- Opening Delimiter -
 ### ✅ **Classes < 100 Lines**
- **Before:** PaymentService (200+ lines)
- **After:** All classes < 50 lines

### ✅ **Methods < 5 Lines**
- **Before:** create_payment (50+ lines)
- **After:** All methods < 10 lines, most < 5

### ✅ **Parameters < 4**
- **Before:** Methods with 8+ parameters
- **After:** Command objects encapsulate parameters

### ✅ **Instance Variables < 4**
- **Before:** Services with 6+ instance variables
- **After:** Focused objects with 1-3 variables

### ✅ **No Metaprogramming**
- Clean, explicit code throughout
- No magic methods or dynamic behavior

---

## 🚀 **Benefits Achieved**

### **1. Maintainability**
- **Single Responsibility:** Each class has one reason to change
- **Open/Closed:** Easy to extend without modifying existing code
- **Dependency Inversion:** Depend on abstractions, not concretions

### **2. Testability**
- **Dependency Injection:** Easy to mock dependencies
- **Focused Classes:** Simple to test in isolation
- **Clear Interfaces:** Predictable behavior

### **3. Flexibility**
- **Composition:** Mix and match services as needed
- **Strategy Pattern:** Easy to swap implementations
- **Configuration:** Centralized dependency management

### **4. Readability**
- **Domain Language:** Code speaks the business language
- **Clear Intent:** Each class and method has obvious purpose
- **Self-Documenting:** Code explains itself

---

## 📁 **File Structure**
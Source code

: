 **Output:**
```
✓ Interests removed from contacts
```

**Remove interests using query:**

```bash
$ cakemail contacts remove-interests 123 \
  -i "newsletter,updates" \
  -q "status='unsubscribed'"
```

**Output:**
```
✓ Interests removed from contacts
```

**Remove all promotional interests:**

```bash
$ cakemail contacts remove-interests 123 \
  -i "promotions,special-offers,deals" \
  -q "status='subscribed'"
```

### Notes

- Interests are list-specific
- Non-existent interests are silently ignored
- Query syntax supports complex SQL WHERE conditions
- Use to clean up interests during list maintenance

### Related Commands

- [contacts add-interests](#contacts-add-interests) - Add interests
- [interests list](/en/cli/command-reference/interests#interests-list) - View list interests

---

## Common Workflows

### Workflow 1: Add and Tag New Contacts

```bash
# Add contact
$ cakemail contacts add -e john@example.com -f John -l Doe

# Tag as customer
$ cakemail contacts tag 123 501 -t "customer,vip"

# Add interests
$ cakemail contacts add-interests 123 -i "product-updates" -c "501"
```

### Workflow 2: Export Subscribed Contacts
- Closing Delimiter -
- Work instructions:
Take the stretch of lines above from the one containing "- **Before:** PaymentService (200+ lines)" through the one containing "- **Before:** Services" and repeat it exactly, adding no other line.

- Solution to this task:
- **Before:** PaymentService (200+ lines)
- **After:** All classes < 50 lines

### ✅ **Methods < 5 Lines**
- **Before:** create_payment (50+ lines)
- **After:** All methods < 10 lines, most < 5

### ✅ **Parameters < 4**
- **Before:** Methods with 8+ parameters
- **After:** Command objects encapsulate parameters

### ✅ **Instance Variables < 4**
- **Before:** Services with 6+ instance variables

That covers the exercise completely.